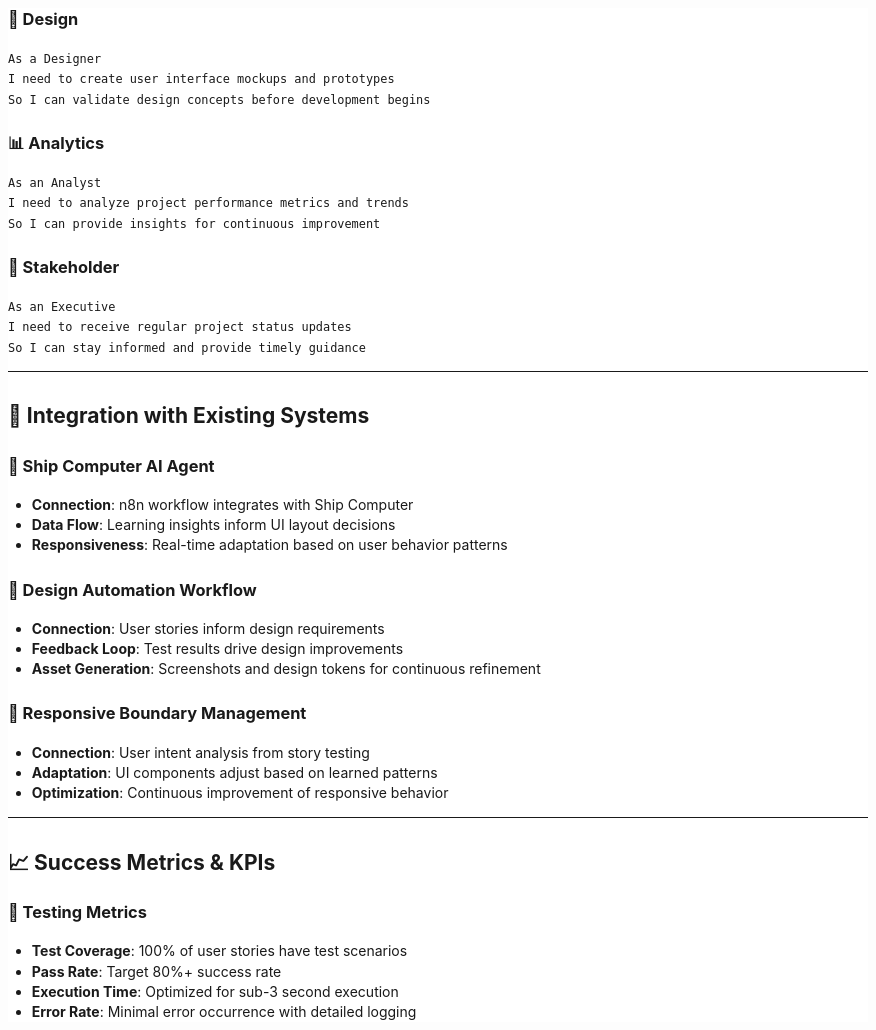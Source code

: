### **🎨 Design**
```
As a Designer
I need to create user interface mockups and prototypes
So I can validate design concepts before development begins
```

### **📊 Analytics**
```
As an Analyst
I need to analyze project performance metrics and trends
So I can provide insights for continuous improvement
```

### **👑 Stakeholder**
```
As an Executive
I need to receive regular project status updates
So I can stay informed and provide timely guidance
```

---

## 🚀 **Integration with Existing Systems**

### **🤖 Ship Computer AI Agent**
- **Connection**: n8n workflow integrates with Ship Computer
- **Data Flow**: Learning insights inform UI layout decisions
- **Responsiveness**: Real-time adaptation based on user behavior patterns

### **🎨 Design Automation Workflow**
- **Connection**: User stories inform design requirements
- **Feedback Loop**: Test results drive design improvements
- **Asset Generation**: Screenshots and design tokens for continuous refinement

### **📱 Responsive Boundary Management**
- **Connection**: User intent analysis from story testing
- **Adaptation**: UI components adjust based on learned patterns
- **Optimization**: Continuous improvement of responsive behavior

---

## 📈 **Success Metrics & KPIs**

### **🧪 Testing Metrics**
- **Test Coverage**: 100% of user stories have test scenarios
- **Pass Rate**: Target 80%+ success rate
- **Execution Time**: Optimized for sub-3 second execution
- **Error Rate**: Minimal error occurrence with detailed logging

WORK TO COMPLETE:
Copy exactly, and only, the lines from the one containing "- **Test Coverage**: 100%" through the last line of the listing.

ANSWER SPACE:
- **Test Coverage**: 100% of user stories have test scenarios
- **Pass Rate**: Target 80%+ success rate
- **Execution Time**: Optimized for sub-3 second execution
- **Error Rate**: Minimal error occurrence with detailed logging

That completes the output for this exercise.